An unfortunate and unexpected sequelae to this visit was
that one of the BPI team members was infected with influenza
A and unaware of it at the time of the visit. Within 48 hours
of the visit the patient was febrile (39 degrees C), severely
dyspneic, and suffering profound malaise and myalgia. The
patient called BPI to report he was ill and the hospice nurse
was called in to evaluate breath sounds and consult with
BPI's medical advisor (Harris). The hospice nurse reported no
change in breath sounds, no cough and no evidence of
pneumonia, but rather a febrile illness with myalgia
consistent with the flu.
It was explained to the patient that he probably had
early influenza (onset of symptoms was that AM) and that this
could probably be treated with combination anti viral drugs
and an antibiotic to protect against secondary infection.
Alternatively, the patient was told he could elect to refuse
treatment which would carry with it the likelihood of death
from pneumonia or some other inter-current infection. These
choices were reviewed with the patient because of the
patient's prior, repeatedly stated desire to refuse further
life-extending care, including refusal to see a pulmonologist
and oncologist to evaluate the cause of the dyspnea and
perhaps treat it, if it was secondary to tumor-related
compression of a large bronchus. (Such treatment can be
simply carried out with additional localized radiotherapy, or
even laser ablation of tumor growing into a bronchus.)

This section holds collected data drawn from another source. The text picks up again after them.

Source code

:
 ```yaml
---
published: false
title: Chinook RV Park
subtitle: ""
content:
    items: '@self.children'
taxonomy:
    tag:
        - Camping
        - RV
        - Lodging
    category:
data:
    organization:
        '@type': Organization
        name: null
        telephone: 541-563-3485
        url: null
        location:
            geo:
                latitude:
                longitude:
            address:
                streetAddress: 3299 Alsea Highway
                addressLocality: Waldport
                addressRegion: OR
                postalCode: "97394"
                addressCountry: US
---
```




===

The patient decided to accept treatment for the
influenza infection and was started on p.o. (oral) ribavirin
400 mg q. 8 hours, and 100 mg b.i.d. rimantidine, an
antiviral specific for influenza A. Antibiotic prophylaxis
for secondary infection was instituted with doxycycline 100
mg b.i.d.
There was prompt improvement in symptoms and signs of
the illness with the patient becoming afebrile in less than
24 hours from the start of treatment with antivirals and
antibiotic.
During the closing days of November the patient
experienced the typical interleaving of relatively "good"
days with progressively worse and more frequent "bad " days.
The patient's p.o. medications at this time were:
aspirin 1.25 grain, p.o., daily
co-enzyme Q10, 100 mg p.o. t.i.d.
dexamethasone, 4 mg t.i.d.
doxycycline, 100 mg, b.i.d.
d-alpha tocopherol, 1,000 I.U., t.i.d.
ascorbic acid, 1 g t.i.d.
phenytoin (Parke Davis), 300 mg q.d.
morphine sulfate by IV pump p.r.n. for pain.